Immunoprecipitation

( Called IP, and immunoprecipitation ) Immunoprecipitation is a biochemical method in which in a pull-down assay using an antibody, an antigen is concentrated from a solution.

Principle

The antigen to be purified is typically a biopolymer, such as a protein, peptide, polysaccharide or a nucleic acid. In proteins often the binding of an antibody to protein tags is used, for example when the TAP tag. The purification of nucleic acids by immunoprecipitation is described in chromatin immunoprecipitation, even under ChIP -on-chip and ChIP -Seq, DNA -Seq and RIP ( iCLIP, PAR -CLIP and CLIP -Seq ) and RIP - chip for RNA.

In general, the antibodies in vitro in this case coupled to a solid stationary phase ( cross-linked agarose and dextran ), and binding of its affinity, a specific antigen in a solution, for example, in a tissue lysate clarified by filtration or centrifugation. A specific antigen is here with all its interaction partners ( coprecipitates ) thus precipitated from a mixture. As a result, the immunoprecipitation is also suitable for the detection of protein -protein interactions, since all protein complexes using this method can be precipitated. To reduce non-specific interactions of unwanted molecules, the binding sites of the stationary phase will be saturated with sufficient quantities of the target protein, such that binding molecules as possible are specifically bound.

A precipitated protein and its interaction partners can be detected in connection with different methods, for example with immunoconjugates in a Western blot, peptide mass fingerprint or by prior labeling with radioimmunoconjugates.

The protein mixture can be a homogenate of a tissue or cells from the cell culture. The cell culture allows the possibility to overexpress the putative interaction partners, ie these proteins are preferentially formed. The interaction partners should still be bound in this situation. After cells or tissues were broken, it is now added antibodies that specifically bind to one of the proteins. About this antibody the desired protein together with interaction partners from the solution by centrifugation or MACS is then sedimented. Several washing steps are used to remove non-specifically bound proteins. The proteins are released from the beads by denaturation, and the detection is carried out mostly on a Western blot.

Here, use is made in general to the specific properties of so-called Protein A, which is derived from the cell wall of the bacterium Staphylococcus aureus, and / or protein G, which is a component of the cell wall of certain Streptococcus strains. Protein A and G bind with high specificity to the Fc region of most mammalian immunoglobulin. These proteins are coated beads now (English beads, eg Sepharose or magnetic microparticles ) to bind in such immunoprecipitation, the antibody -protein complexes in itself.
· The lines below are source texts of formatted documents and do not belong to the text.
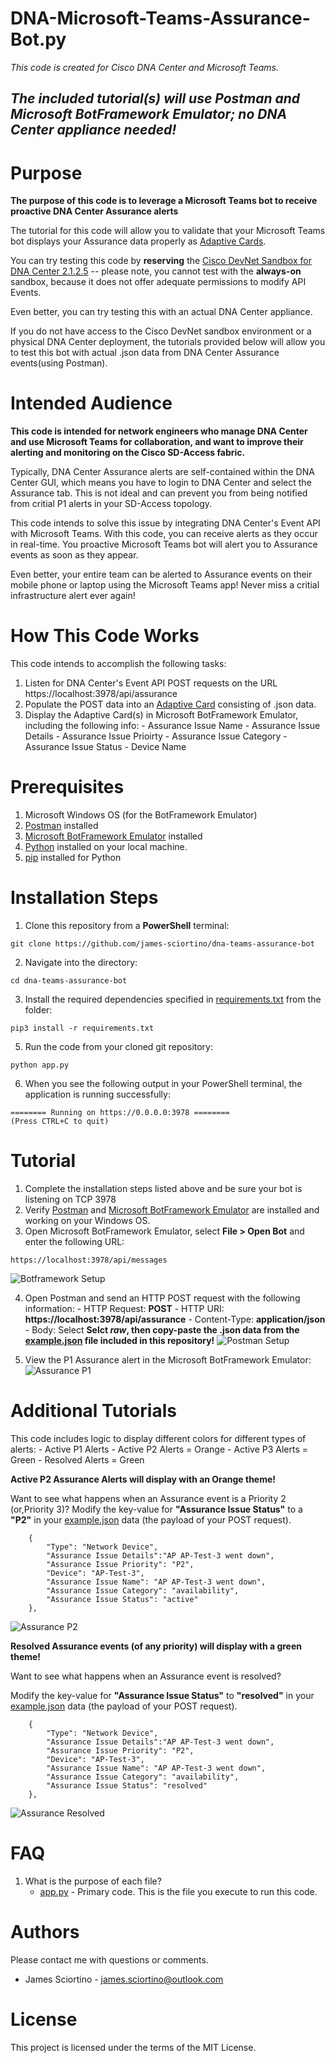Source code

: # DNA-Microsoft-Teams-Assurance-Bot.py

*This code is created for Cisco DNA Center and Microsoft Teams.*

*The included tutorial(s) will use Postman and Microsoft BotFramework Emulator; no DNA Center appliance needed!*
---

# Purpose
**The purpose of this code is to leverage a Microsoft Teams bot to receive proactive DNA Center Assurance alerts**

The tutorial for this code will allow you to validate that your Microsoft Teams bot displays your Assurance data properly as [Adaptive Cards](https://adaptivecards.io/).

You can try testing this code by **reserving** the [Cisco DevNet Sandbox for DNA Center 2.1.2.5](https://devnetsandbox.cisco.com/) -- please note, you cannot test with the **always-on** sandbox, because it does not offer adequate permissions to modify API Events.

Even better, you can try testing this with an actual DNA Center appliance.

If you do not have access to the Cisco DevNet sandbox environment or a physical DNA Center deployment, the tutorials provided below will allow you to test this bot with actual .json data from DNA Center Assurance events(using Postman).

# Intended Audience
**This code is intended for network engineers who manage DNA Center and use Microsoft Teams for collaboration, and want to improve their alerting and monitoring on the Cisco SD-Access fabric.**

Typically, DNA Center Assurance alerts are self-contained within the DNA Center GUI, which means you have to login to DNA Center and select the Assurance tab. This is not ideal and can prevent you from being notified from critial P1 alerts in your SD-Access topology.

This code intends to solve this issue by integrating DNA Center's Event API with Microsoft Teams. With this code, you can receive alerts as they occur in real-time. You proactive Microsoft Teams bot will alert you to Assurance events as soon as they appear.

Even better, your entire team can be alerted to Assurance events on their mobile phone or laptop using the Microsoft Teams app! Never miss a critial infrastructure alert ever again!

# How This Code Works
This code intends to accomplish the following tasks:
1. Listen for DNA Center's Event API POST requests on the URL https://localhost:3978/api/assurance
2. Populate the POST data into an [Adaptive Card](https://adaptivecards.io/) consisting of .json data.
3. Display the Adaptive Card(s) in Microsoft BotFramework Emulator, including the following info:
            - Assurance Issue Name
            - Assurance Issue Details
            - Assurance Issue Prioirty
            - Assurance Issue Category
            - Assurance Issue Status
            - Device Name

# Prerequisites
1. Microsoft Windows OS (for the BotFramework Emulator)
2. [Postman](https://www.postman.com/downloads/) installed
3. [Microsoft BotFramework Emulator](https://github.com/microsoft/BotFramework-Emulator) installed
4. [Python](https://www.python.org/downloads/) installed on your local machine.
5. [pip](https://packaging.python.org/tutorials/installing-packages/) installed for Python

# Installation Steps
1. Clone this repository from a **PowerShell** terminal:
```console
git clone https://github.com/james-sciortino/dna-teams-assurance-bot
```
2. Navigate into the directory:
```console
cd dna-teams-assurance-bot
```
3. Install the required dependencies specified in [requirements.txt](requirements.txt) from the <dna-get-interface-report> folder:
```console
pip3 install -r requirements.txt 
```
5. Run the code from your cloned git repository:
```console
python app.py
```
6. When you see the following output in your PowerShell terminal, the application is running successfully:
```console
======== Running on https://0.0.0.0:3978 ========
(Press CTRL+C to quit)
```

# Tutorial
1. Complete the installation steps listed above and be sure your bot is listening on TCP 3978
2. Verify [Postman](https://www.postman.com/downloads/) and [Microsoft BotFramework Emulator](https://github.com/microsoft/BotFramework-Emulator) are installed and working on your Windows OS.
3. Open Microsoft BotFramework Emulator, select **File > Open Bot** and enter the following URL:
```console
https://localhost:3978/api/messages
```
![Botframework Setup](images/BotFramework.gif "Botframework Setup")

4. Open Postman and send an HTTP POST request with the following information:
            - HTTP Request: **POST**
            - HTTP URI: **https://localhost:3978/api/assurance**
            - Content-Type: **application/json**
            - Body: Select **Selct *raw*, then copy-paste the .json data from the [example.json](resources/example.json) file included in this repository!**
![Postman Setup](images/Postman.gif "Postman Setup")

5. View the P1 Assurance alert in the Microsoft BotFramework Emulator:
![Assurance P1](images/Assurance-P1.gif "Assurance P1")

# Additional Tutorials
This code includes logic to display different colors for different types of alerts:
            - Active P1 Alerts
            - Active P2 Alerts = Orange
            - Active P3 Alerts = Green
            - Resolved Alerts = Green

**Active P2 Assurance Alerts will display with an Orange theme!**

Want to see what happens when an Assurance event is a Priority 2 (or,Priority 3)?
Modify the key-value for **"Assurance Issue Status"** to a **"P2"** in your [example.json](resources/example.json) data (the payload of your POST request).
```console
    {
        "Type": "Network Device", 
        "Assurance Issue Details":"AP AP-Test-3 went down", 
        "Assurance Issue Priority": "P2", 
        "Device": "AP-Test-3", 
        "Assurance Issue Name": "AP AP-Test-3 went down", 
        "Assurance Issue Category": "availability", 
        "Assurance Issue Status": "active"
    },             
```
![Assurance P2](images/Assurance-P2.gif "Assurance P2")

**Resolved Assurance events (of any priority) will display with a green theme!**

Want to see what happens when an Assurance event is resolved?

Modify the key-value for **"Assurance Issue Status"** to **"resolved"** in your [example.json](resources/example.json) data (the payload of your POST request).
```console
    {
        "Type": "Network Device", 
        "Assurance Issue Details":"AP AP-Test-3 went down", 
        "Assurance Issue Priority": "P2", 
        "Device": "AP-Test-3", 
        "Assurance Issue Name": "AP AP-Test-3 went down", 
        "Assurance Issue Category": "availability", 
        "Assurance Issue Status": "resolved"
    },             
```

![Assurance Resolved](images/Assurance-Resolved.gif "Assurance Resolved")
# FAQ 
1. What is the purpose of each file?
    - [app.py](app.py) -  Primary code. This is the file you execute to run this code. 


# Authors
Please contact me with questions or comments.
- James Sciortino - james.sciortino@outlook.com

# License
This project is licensed under the terms of the MIT License.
Quantitative immunoprecipitation

Unusual or soluble antigen-antibody immune complexes tarnish a solution. If one uses purified antigen standards as can be concluded that the antigen concentration in the sample by measuring the turbidity by immunonephelometry.

Pros and Cons

Is used the IP in the course of protein purification and characterization as an alternative detection of an interaction, eg after a yeast two- hybrid screen. It allows the study of protein - protein interactions in vivo, at least in similar circumstances, that is, in the milieu of a cell and occurring in eukaryotes, post-translational modifications such as glycosylation ( attachment of sugar chains), palmitoylation ( appending fatty acids) or a convolution by chaperones.

But it is possible that change proteins by rupture of the cells, or be reduced. Another problem with the method is a lack of purity of the binding protein that can lead to false -positive results of immunoprecipitation. Furthermore, the results of the immunoprecipitation are dependent in part on the specific binding of the antibody, heterophilic antibodies can precipitate unwanted proteins non-specifically. On the other hand, some proteins also bind directly to the beads or to the surface of the reaction vessels. These bound molecules can a non-existent interaction pretend ( false positive), which can only be resolved by additional control experiments. Furthermore, it is possible that two proteins indeed interact in the IP experiment, but in the cell cycle, do not occur in the organelle or cell type at a time and therefore may not be actual interaction partners. Since under suboptimal environmental conditions false negative results can also be produced, used repeated series of experiments with modified buffer conditions a reduction of false-negative results.

For these reasons, the interpretation of IP results must be cautious. Positive interactions should always be verified with other techniques such as yeast two -hybrid system or FRET. Immunoprecipitation are indeed information about the possible interaction of two proteins, but no information about how this interaction takes place. These detailed studies of the structure of the proteins involved are necessary.